Always quick to bounce on conservatives, Rye chimed in as part of a panel a few minutes later by complaining that, in Sessions, we “have someone who’s running to be — or in the running to be the attorney general nominee and he doesn't believe in voting rights legislation.” 

“So what does that really mean? That means that the Civil Rights Division, which I would argue is one of the most important right now thanks to Attorney General Eric Holder and Attorney General Loretta Lynch, is he going to gut those if he doesn't see the point,” she whined.

The relevant portions of the transcript from CNN Newsroom with Brooke Baldwin on November 18 can be found below.

CNN Newsroom with Brooke Baldwin
November 18, 2016
2:03 p.m. Eastern

[ON-SCREEN HEADLINE: The Transition; Trump Atty General Pick Dogged by Racism Allegations]

BROOKE BALDWIN: Let's drill down, though, a little bit more on Alabama Senator Jeff Sessions the man Mr. Trump would like to be the nation’s top prosecutor. Senator Sessions’ nomination is not without controversy. Lets me take you back 30 years. Then-President Ronald Reagan nominated him to a federal judgeship but the Senate Judiciary Committee rejected his nomination. A black former U.S. Assistant Attorney testified that Sessions called him “boy” when he worked for him. Sessions adamantly denied these allegations of racism against him and still does to this very day.

(....)

BALDWIN: Let's go to Pamela Brown, our Justice correspondent in Washington with more on Senator Sessions. He's been a U.S. Senator, Pam, for nearly 20 years. How likely is it that these decades old allegations of racism will hurt his chances of becoming AG?

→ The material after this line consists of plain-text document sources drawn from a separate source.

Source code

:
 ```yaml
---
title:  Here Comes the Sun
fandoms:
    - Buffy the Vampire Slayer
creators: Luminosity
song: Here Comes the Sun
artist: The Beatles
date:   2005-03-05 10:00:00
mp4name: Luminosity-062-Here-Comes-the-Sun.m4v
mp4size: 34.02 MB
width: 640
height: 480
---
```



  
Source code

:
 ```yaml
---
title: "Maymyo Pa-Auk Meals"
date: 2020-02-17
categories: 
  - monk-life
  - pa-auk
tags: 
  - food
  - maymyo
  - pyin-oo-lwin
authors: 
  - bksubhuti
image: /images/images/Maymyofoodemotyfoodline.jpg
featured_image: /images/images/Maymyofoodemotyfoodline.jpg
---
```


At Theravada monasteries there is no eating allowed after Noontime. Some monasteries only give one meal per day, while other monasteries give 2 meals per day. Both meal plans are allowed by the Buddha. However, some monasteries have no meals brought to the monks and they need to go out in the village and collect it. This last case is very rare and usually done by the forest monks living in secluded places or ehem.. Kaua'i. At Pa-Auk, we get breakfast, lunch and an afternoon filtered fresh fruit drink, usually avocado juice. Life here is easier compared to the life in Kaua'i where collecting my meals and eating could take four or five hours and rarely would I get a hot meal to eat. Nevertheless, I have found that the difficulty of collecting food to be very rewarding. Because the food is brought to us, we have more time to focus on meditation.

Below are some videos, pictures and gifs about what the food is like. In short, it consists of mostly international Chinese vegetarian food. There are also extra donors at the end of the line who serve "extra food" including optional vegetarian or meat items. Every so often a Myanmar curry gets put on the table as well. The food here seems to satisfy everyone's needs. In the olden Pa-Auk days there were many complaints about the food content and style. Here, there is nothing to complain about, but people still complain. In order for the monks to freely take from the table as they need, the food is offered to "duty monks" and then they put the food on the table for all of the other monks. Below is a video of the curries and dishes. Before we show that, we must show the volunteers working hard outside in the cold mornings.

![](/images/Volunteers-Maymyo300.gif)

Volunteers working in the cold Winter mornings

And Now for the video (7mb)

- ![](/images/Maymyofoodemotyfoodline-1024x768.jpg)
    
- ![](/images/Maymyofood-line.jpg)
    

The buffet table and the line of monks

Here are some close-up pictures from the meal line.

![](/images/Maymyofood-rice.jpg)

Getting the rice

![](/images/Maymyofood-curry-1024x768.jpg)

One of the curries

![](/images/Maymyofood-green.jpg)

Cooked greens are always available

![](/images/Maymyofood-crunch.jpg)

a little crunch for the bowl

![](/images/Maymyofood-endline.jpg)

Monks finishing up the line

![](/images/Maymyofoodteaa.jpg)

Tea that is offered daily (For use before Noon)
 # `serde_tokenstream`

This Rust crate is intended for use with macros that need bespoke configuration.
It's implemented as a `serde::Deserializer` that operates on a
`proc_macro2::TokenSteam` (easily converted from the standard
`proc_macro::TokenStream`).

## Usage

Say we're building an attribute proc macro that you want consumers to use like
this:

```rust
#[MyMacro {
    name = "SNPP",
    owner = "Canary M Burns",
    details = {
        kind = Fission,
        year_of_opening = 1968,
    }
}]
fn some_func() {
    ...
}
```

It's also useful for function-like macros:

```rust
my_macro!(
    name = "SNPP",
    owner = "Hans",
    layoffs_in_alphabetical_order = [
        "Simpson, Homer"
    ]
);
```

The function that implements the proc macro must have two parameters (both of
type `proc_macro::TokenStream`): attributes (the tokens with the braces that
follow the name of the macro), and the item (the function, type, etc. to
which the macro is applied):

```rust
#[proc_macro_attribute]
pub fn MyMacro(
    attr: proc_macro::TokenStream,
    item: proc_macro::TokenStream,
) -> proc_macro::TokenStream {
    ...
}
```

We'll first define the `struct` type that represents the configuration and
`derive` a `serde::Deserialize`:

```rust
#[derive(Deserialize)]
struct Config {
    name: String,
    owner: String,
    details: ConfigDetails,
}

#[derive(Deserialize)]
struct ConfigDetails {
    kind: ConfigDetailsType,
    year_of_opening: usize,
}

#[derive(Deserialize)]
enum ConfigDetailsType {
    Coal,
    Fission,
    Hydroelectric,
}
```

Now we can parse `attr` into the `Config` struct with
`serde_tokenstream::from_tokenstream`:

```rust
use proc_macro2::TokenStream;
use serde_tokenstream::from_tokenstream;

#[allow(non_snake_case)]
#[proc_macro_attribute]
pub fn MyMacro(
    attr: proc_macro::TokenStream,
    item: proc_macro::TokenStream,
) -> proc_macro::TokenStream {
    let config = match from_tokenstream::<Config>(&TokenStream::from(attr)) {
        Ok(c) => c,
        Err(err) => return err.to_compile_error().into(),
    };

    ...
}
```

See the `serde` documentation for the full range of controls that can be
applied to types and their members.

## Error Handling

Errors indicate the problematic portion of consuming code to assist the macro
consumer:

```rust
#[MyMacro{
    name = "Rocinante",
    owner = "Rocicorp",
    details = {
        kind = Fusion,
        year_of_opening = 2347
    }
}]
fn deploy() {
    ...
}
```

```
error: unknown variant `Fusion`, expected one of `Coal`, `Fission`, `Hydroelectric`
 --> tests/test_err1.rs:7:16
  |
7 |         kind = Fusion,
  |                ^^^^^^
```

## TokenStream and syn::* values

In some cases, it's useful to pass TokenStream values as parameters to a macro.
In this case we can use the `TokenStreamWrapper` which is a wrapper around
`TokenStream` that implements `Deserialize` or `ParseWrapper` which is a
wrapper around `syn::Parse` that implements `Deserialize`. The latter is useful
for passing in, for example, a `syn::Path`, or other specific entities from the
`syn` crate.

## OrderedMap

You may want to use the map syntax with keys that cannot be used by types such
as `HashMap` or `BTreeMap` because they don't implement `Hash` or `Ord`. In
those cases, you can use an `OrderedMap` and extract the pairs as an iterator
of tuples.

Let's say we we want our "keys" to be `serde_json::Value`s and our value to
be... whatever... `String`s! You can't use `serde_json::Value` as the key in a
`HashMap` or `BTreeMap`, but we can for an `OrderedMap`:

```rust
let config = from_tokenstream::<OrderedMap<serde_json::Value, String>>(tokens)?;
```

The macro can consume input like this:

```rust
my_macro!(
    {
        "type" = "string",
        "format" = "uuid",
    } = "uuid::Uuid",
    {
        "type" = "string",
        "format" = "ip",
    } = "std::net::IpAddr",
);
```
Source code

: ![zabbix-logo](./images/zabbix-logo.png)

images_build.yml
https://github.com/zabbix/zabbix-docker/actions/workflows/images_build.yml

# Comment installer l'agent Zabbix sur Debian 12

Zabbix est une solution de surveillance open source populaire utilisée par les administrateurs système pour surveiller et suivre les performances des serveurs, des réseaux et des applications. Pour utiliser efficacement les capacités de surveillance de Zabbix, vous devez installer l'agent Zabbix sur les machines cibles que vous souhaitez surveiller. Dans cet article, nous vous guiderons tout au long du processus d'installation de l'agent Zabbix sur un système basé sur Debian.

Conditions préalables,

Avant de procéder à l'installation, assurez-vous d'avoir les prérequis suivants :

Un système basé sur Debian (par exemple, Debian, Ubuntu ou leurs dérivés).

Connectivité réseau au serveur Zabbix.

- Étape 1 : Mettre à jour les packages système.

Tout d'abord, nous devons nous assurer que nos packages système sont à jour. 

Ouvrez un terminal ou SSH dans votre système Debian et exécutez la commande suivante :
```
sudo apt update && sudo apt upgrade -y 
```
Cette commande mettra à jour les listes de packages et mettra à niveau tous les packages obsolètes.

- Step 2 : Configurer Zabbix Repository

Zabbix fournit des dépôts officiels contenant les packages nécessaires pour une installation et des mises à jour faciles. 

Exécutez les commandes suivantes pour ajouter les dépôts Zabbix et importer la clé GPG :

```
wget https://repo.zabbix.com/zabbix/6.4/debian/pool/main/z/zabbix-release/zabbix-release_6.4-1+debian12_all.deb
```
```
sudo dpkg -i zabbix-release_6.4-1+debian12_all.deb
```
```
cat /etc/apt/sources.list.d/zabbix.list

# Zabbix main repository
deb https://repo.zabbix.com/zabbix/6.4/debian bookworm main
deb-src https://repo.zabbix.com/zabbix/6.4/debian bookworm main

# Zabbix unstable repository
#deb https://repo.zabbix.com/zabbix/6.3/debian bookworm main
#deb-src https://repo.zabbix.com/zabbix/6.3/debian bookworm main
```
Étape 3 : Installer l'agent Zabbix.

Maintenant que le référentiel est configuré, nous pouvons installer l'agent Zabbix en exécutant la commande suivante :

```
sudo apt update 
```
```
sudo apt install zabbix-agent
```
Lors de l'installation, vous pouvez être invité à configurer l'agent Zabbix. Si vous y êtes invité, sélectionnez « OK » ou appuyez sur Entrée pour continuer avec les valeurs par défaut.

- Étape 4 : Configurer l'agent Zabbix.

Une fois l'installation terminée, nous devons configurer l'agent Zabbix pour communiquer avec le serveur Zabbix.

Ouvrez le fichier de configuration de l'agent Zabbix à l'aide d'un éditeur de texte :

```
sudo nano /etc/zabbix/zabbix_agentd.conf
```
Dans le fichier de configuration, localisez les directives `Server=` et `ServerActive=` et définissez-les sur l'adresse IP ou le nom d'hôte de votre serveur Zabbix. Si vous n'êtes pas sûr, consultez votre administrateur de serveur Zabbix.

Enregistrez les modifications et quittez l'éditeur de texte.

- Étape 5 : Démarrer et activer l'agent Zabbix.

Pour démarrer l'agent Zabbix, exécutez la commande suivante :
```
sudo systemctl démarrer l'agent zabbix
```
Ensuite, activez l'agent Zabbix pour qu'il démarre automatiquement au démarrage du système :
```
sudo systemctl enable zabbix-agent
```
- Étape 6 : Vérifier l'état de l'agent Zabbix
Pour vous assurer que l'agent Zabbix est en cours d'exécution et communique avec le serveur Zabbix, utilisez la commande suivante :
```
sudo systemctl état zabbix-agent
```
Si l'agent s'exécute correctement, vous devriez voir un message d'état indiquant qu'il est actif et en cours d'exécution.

PAMELA BROWN: These allegations of racist comments that he made decades ago, Brooke, will likely come up during the confirmation hearings. As you point out, this was in 1986 when he was up for a federal judgeship and some of his colleagues at the time had testified, saying that he called the NAACP “un-American” and that communists inspired an African-American who had worked under Sessions testified that he called him boy and joked about the KKK, saying he was okay with them until he found out they smoked weed and as you just heard there, Sessions — Jeff Sessions at the time has said those allegations are false, that he is not a racist, that he despises the KKK but that doesn't mean, Brooke, that this won't resurface during the confirmation hearings along with his civil rights record. In 2009, he voted against expanding the hate crime laws to cover gays and lesbians. He's called the Voting Rights Act intrusive legislation but you’ve — we've seen senators that have worked with him over the years, he's been out in the Senate for 20 years, come out, applaud this nomination. Mitch McConnell, the Senate majority leader, has said that has said no doubt he will be confirmed and he cares deeply about the country. Donald Trump, who nominated him, says he has a great legal mind but others have come out and said, Brooke, even though he is a colleague and well respected in the Senate, that doesn't mean he won't undergo the same kind of strict scrutiny that others would seeking this position. 

(....)

ANGELA RYE: I think it's not even about feelings, it's just about record. So for example, and Pamela brought this up in her commentary, for Jeff Sessions to say that the Voting Rights Act was an intrusive piece of legislation and that is the very thing that was just before the Supreme Court in 2014, the Supreme Court gutted the Voting Rights Act and you haven't been able to get consensus in the House or Senate on moving something forward to fix what they said was wrong with the Voting Rights Act. So here you have someone who’s running to be — or in the running to be the attorney general nominee and he doesn't believe in voting rights legislation. So what does that really mean? That means that the Civil Rights Division, which I would argue is one of the most important right now thanks to Attorney General Eric Holder and Attorney General Loretta Lynch, is he going to gut those if he doesn't see the point? So while Steve mentioned he declined to admit to some of the things he's been accused of, he did admit before the Senate hearing in ‘86.